Antrag
der Fraktion der AfD
„Chancen-Aufenthaltsrecht“ stoppen – Ausreisepflicht konsequent umsetzen
I. Ausgangslage
Ein Ausländer ist zur Ausreise verpflichtet, wenn er einen erforderlichen Aufenthaltstitel nicht oder nicht mehr besitzt. Der Ausländer hat das Bundesgebiet unverzüglich oder, wenn ihm eine Ausreisefrist gesetzt ist, bis zum Ablauf der Frist zu verlassen. Eine Duldung ist kein Aufenthaltstitel, sondern eine Bescheinigung über die vorübergehende Aussetzung der Abschiebung. Inhaber einer Duldung bleiben auch nach einem langjährigen Aufenthalt in Deutschland ausreisepflichtig.

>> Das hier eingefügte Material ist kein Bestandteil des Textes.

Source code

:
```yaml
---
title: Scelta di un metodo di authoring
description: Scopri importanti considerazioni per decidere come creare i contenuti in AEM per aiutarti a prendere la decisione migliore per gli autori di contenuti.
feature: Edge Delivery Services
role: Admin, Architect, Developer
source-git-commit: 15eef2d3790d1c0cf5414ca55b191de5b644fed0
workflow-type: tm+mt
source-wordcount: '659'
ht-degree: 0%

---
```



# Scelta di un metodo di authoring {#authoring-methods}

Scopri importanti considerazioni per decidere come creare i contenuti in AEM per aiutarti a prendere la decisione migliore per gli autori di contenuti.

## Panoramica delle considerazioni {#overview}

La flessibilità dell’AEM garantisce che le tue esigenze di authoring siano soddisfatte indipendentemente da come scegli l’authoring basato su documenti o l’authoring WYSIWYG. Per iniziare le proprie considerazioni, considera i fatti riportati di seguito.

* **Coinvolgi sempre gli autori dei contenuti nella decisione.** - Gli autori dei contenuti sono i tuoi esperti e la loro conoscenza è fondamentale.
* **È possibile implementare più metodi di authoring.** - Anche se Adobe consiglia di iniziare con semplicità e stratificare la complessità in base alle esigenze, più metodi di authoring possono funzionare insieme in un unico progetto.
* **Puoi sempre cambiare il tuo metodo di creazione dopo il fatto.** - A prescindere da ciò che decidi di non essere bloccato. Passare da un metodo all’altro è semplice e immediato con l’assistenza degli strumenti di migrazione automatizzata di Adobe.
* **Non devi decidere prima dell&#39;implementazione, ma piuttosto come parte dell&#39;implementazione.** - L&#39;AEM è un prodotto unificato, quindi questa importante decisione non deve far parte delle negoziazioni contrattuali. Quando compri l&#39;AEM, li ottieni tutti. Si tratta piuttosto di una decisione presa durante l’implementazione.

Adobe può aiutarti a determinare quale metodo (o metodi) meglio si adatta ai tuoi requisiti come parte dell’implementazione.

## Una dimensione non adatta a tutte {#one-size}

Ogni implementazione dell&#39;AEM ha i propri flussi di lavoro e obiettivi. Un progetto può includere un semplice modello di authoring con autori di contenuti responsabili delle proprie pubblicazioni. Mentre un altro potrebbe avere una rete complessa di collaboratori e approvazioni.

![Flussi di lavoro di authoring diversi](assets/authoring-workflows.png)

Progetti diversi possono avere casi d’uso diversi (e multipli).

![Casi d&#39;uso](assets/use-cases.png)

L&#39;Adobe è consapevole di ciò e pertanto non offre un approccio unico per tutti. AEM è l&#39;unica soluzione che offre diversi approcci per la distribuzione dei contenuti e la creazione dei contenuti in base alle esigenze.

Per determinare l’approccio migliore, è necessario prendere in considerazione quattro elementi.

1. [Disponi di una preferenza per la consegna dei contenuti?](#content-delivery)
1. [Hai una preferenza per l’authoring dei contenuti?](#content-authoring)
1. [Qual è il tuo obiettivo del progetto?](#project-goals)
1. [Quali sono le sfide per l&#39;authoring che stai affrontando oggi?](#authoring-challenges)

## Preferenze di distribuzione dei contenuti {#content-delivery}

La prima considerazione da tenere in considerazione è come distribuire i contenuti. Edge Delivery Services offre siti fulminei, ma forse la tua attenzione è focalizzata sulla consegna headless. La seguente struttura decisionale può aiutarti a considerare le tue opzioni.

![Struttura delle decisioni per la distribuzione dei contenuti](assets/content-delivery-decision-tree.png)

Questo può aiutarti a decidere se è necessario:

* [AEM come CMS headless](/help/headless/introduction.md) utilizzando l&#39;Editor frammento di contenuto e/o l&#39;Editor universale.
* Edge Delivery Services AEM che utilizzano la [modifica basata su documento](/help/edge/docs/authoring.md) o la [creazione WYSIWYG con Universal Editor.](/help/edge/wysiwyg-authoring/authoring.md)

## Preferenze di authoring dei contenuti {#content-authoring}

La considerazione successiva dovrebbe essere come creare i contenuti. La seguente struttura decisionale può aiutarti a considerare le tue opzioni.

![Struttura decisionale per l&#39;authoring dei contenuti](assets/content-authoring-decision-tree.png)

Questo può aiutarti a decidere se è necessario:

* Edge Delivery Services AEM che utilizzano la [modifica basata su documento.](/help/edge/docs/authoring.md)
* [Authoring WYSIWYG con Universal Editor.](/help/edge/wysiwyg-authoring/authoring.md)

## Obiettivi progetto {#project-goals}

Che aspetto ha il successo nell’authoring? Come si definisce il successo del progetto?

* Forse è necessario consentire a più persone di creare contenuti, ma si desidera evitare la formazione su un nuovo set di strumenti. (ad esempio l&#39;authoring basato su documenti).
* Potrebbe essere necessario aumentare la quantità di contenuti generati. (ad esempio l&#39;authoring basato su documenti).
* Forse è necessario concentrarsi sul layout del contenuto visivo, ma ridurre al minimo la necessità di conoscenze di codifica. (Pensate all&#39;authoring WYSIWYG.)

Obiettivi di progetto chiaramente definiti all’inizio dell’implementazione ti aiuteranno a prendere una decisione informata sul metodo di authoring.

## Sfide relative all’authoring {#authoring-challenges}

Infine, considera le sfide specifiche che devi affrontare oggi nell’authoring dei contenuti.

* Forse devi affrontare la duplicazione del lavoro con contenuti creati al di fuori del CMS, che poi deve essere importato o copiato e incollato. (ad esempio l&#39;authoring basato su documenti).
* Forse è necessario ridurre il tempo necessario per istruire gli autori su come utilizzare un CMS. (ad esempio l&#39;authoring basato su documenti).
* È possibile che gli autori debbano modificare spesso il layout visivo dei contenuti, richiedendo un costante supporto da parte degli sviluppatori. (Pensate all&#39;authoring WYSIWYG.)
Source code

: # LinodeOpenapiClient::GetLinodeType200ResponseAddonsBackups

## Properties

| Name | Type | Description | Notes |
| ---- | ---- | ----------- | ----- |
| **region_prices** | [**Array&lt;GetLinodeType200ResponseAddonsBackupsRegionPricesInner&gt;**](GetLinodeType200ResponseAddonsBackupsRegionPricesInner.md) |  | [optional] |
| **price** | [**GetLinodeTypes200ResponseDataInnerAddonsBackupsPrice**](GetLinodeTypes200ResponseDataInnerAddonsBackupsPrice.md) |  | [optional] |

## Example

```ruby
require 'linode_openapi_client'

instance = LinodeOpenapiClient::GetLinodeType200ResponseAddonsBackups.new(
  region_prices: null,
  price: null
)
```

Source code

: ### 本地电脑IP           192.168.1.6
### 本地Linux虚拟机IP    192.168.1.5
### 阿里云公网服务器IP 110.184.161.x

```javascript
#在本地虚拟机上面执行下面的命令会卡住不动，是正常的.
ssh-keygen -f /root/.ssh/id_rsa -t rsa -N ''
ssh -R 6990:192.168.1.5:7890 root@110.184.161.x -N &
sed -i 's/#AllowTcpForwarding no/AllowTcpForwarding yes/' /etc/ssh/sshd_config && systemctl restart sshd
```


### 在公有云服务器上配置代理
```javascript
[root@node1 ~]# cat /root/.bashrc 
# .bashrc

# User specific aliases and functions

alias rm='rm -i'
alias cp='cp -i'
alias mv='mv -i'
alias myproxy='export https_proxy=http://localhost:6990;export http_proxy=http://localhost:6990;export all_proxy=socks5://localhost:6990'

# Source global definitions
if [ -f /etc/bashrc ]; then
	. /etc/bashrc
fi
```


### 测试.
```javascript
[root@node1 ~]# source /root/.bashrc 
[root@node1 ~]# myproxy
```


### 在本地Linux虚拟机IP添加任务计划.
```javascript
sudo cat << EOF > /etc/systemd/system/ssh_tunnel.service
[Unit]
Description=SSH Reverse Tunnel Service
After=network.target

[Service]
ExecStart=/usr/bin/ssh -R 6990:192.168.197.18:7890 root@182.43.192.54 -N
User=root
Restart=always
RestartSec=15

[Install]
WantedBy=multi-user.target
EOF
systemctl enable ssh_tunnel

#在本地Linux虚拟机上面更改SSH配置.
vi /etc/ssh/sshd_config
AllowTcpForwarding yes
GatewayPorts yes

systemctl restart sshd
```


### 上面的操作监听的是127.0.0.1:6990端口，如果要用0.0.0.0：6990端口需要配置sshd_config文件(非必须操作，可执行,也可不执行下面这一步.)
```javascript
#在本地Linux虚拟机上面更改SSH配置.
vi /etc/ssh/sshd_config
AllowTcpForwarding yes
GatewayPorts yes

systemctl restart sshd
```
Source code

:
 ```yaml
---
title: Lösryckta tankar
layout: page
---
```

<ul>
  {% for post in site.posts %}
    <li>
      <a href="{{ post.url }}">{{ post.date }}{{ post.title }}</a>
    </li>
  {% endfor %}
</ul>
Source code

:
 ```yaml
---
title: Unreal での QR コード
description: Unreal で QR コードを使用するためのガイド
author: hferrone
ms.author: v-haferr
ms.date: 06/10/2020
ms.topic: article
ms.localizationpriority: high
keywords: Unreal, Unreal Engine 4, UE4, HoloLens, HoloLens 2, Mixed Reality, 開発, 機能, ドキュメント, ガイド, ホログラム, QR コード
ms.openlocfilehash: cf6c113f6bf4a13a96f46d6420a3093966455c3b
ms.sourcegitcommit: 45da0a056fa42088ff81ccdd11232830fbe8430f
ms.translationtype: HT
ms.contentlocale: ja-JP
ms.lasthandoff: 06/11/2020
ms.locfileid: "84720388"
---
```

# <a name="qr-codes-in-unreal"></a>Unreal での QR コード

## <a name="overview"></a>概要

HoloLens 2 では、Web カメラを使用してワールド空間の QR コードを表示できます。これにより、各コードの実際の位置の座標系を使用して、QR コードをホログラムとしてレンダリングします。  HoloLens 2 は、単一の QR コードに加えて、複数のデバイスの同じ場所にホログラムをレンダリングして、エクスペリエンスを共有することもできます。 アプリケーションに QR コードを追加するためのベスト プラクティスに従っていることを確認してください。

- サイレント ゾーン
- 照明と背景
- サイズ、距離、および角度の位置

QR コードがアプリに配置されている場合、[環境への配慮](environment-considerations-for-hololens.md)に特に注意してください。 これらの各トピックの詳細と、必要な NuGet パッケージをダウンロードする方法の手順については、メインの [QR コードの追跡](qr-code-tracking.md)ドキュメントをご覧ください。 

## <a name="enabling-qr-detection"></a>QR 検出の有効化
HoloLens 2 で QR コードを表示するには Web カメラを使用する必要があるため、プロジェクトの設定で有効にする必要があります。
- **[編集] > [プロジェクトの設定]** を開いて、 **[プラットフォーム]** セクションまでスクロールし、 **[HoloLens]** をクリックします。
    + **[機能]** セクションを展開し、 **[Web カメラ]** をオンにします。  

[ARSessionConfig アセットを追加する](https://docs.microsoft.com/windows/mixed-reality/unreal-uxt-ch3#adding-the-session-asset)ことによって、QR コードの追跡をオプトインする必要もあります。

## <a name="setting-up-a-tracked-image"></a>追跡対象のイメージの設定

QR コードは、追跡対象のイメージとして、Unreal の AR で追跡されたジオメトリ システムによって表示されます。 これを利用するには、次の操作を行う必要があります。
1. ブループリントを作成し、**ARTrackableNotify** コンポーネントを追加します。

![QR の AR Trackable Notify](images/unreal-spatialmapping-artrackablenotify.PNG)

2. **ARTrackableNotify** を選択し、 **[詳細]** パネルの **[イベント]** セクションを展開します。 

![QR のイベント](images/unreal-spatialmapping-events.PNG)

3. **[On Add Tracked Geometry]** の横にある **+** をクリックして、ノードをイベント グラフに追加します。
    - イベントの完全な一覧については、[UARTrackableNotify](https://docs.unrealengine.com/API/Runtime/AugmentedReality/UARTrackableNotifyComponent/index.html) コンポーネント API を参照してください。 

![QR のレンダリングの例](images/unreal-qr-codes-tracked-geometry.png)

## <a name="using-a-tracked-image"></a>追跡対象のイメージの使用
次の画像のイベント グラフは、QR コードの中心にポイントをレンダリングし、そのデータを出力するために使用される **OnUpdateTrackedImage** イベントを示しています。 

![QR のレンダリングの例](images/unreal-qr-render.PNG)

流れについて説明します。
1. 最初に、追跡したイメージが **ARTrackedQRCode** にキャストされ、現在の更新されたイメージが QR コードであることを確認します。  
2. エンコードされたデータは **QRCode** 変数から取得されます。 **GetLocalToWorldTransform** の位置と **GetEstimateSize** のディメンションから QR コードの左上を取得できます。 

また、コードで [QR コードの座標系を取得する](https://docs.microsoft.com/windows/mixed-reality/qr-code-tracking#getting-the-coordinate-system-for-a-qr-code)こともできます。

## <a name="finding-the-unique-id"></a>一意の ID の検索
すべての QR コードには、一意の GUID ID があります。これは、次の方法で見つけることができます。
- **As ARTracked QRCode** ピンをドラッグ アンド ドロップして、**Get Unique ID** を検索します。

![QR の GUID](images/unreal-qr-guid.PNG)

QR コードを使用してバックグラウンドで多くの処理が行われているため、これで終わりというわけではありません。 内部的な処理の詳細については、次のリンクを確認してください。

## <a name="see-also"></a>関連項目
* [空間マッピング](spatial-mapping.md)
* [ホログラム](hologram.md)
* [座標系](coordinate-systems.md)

Diese grundsätzliche Regelung wurde u.a. ab dem 1. Juli 2011 durch die Einführung einer Bleiberechtsregelung für junge Menschen, die eine Duldung besitzen, die „Aufenthaltsgewährung bei gut integrierten Jugendlichen und Heranwachsenden“, (§ 25a AufenthG) aufgeweicht. Dem folgte am 01. August 2015 eine alters- und stichtagsunabhängige Bleiberechtsregelung für nachhaltig integrierte Ausländer mit unsicherer Bleibeperspektive (§ 25b Auf-enthG).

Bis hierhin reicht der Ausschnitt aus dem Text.